Task item - Look below and pull out each line with the word "Priorisierung".

Record excerpts -
▬▬▬

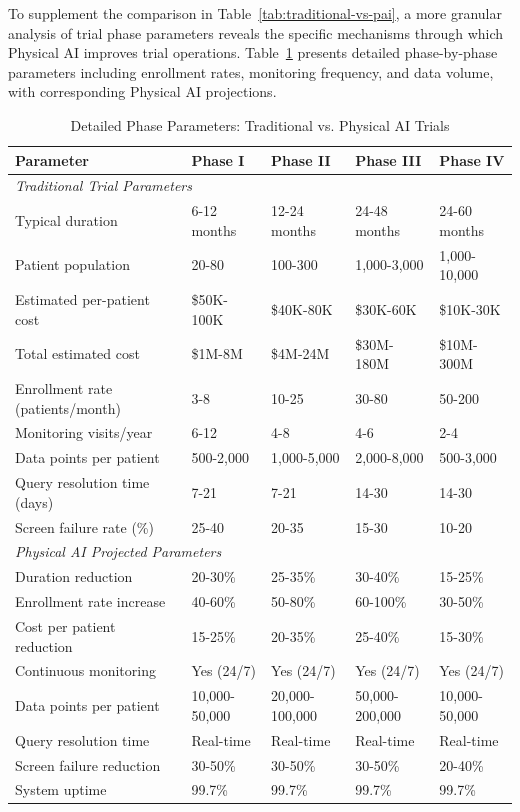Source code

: To supplement the comparison in Table~\ref{tab:traditional-vs-pai}, a more
granular analysis of trial phase parameters reveals the specific mechanisms
through which Physical AI improves trial operations. Table~\ref{tab:phase-detailed}
presents detailed phase-by-phase parameters including enrollment rates,
monitoring frequency, and data volume, with corresponding Physical AI
projections.

\begin{table}[H]
\centering
\caption{Detailed Phase Parameters: Traditional vs. Physical AI Trials}
\label{tab:phase-detailed}
\small
\begin{tabularx}{\textwidth}{l X X X X}
\toprule
\textbf{Parameter} & \textbf{Phase I} & \textbf{Phase II} & \textbf{Phase III} & \textbf{Phase IV} \\
\midrule
\multicolumn{5}{l}{\textit{Traditional Trial Parameters}} \\
\midrule
Typical duration & 6-12 months & 12-24 months & 24-48 months & 24-60 months \\
Patient population & 20-80 & 100-300 & 1,000-3,000 & 1,000-10,000 \\
Estimated per-patient cost & \$50K-100K & \$40K-80K & \$30K-60K & \$10K-30K \\
Total estimated cost & \$1M-8M & \$4M-24M & \$30M-180M & \$10M-300M \\
Enrollment rate (patients/month) & 3-8 & 10-25 & 30-80 & 50-200 \\
Monitoring visits/year & 6-12 & 4-8 & 4-6 & 2-4 \\
Data points per patient & 500-2,000 & 1,000-5,000 & 2,000-8,000 & 500-3,000 \\
Query resolution time (days) & 7-21 & 7-21 & 14-30 & 14-30 \\
Screen failure rate (\%) & 25-40 & 20-35 & 15-30 & 10-20 \\
\midrule
\multicolumn{5}{l}{\textit{Physical AI Projected Parameters}} \\
\midrule
Duration reduction & 20-30\% & 25-35\% & 30-40\% & 15-25\% \\
Enrollment rate increase & 40-60\% & 50-80\% & 60-100\% & 30-50\% \\
Cost per patient reduction & 15-25\% & 20-35\% & 25-40\% & 15-30\% \\
Continuous monitoring & Yes (24/7) & Yes (24/7) & Yes (24/7) & Yes (24/7) \\
Data points per patient & 10,000-50,000 & 20,000-100,000 & 50,000-200,000 & 10,000-50,000 \\
Query resolution time & Real-time & Real-time & Real-time & Real-time \\
Screen failure reduction & 30-50\% & 30-50\% & 30-50\% & 20-40\% \\
System uptime & 99.7\% & 99.7\% & 99.7\% & 99.7\% \\
\bottomrule
\end{tabularx}
\end{table}

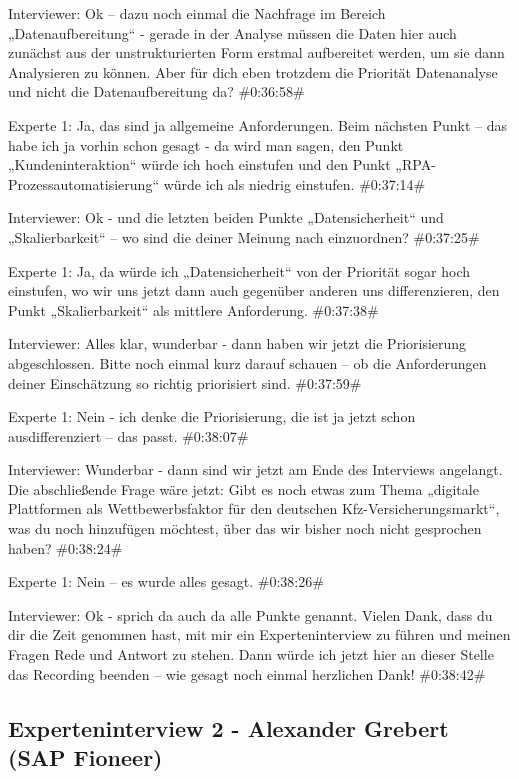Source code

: Interviewer:
Ok – dazu noch einmal die Nachfrage im Bereich „Datenaufbereitung“ - gerade in der Analyse müssen die Daten hier auch zunächst aus der unstrukturierten Form erstmal aufbereitet werden, um sie dann Analysieren zu können. Aber für dich eben trotzdem die Priorität Datenanalyse und nicht die Datenaufbereitung da?
\#0:36:58\#

Experte 1:
Ja, das sind ja allgemeine Anforderungen. Beim nächsten Punkt – das habe ich ja vorhin schon gesagt - da wird man sagen, den Punkt „Kundeninteraktion“ würde ich hoch einstufen und den Punkt „RPA-Prozessautomatisierung“ würde ich als niedrig einstufen.
\#0:37:14\#

Interviewer:
Ok - und die letzten beiden Punkte „Datensicherheit“ und „Skalierbarkeit“ – wo sind die deiner Meinung nach einzuordnen?
\#0:37:25\#

Experte 1:
Ja, da würde ich „Datensicherheit“ von der Priorität sogar hoch einstufen, wo wir uns jetzt dann auch gegenüber anderen uns differenzieren, den Punkt „Skalierbarkeit“ als mittlere Anforderung.
\#0:37:38\#

Interviewer:
Alles klar, wunderbar - dann haben wir jetzt die Priorisierung abgeschlossen. Bitte noch einmal kurz darauf schauen – ob die Anforderungen deiner Einschätzung so richtig priorisiert sind.
\#0:37:59\#

Experte 1:
Nein - ich denke die Priorisierung, die ist ja jetzt schon ausdifferenziert – das passt.
\#0:38:07\#

Interviewer:
Wunderbar - dann sind wir jetzt am Ende des Interviews angelangt. Die abschließende Frage wäre jetzt: Gibt es noch etwas zum Thema „digitale Plattformen als Wettbewerbsfaktor für den deutschen Kfz-Versicherungsmarkt“, was du noch hinzufügen möchtest, über das wir bisher noch nicht gesprochen haben?
\#0:38:24\#

Experte 1:
Nein – es wurde alles gesagt.
\#0:38:26\#

Interviewer:
Ok -  sprich da auch da alle Punkte genannt. Vielen Dank, dass du dir die Zeit genommen hast, mit mir ein Experteninterview zu führen und meinen Fragen Rede und Antwort zu stehen. Dann würde ich jetzt hier an dieser Stelle das Recording beenden – wie gesagt noch einmal herzlichen Dank!
\#0:38:42\#


\newpage

\subsection{Experteninterview 2 - Alexander Grebert (SAP Fioneer)}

▬▬▬

Task response -
Alles klar, wunderbar - dann haben wir jetzt die Priorisierung abgeschlossen. Bitte noch einmal kurz darauf schauen – ob die Anforderungen deiner Einschätzung so richtig priorisiert sind.
Nein - ich denke die Priorisierung, die ist ja jetzt schon ausdifferenziert – das passt.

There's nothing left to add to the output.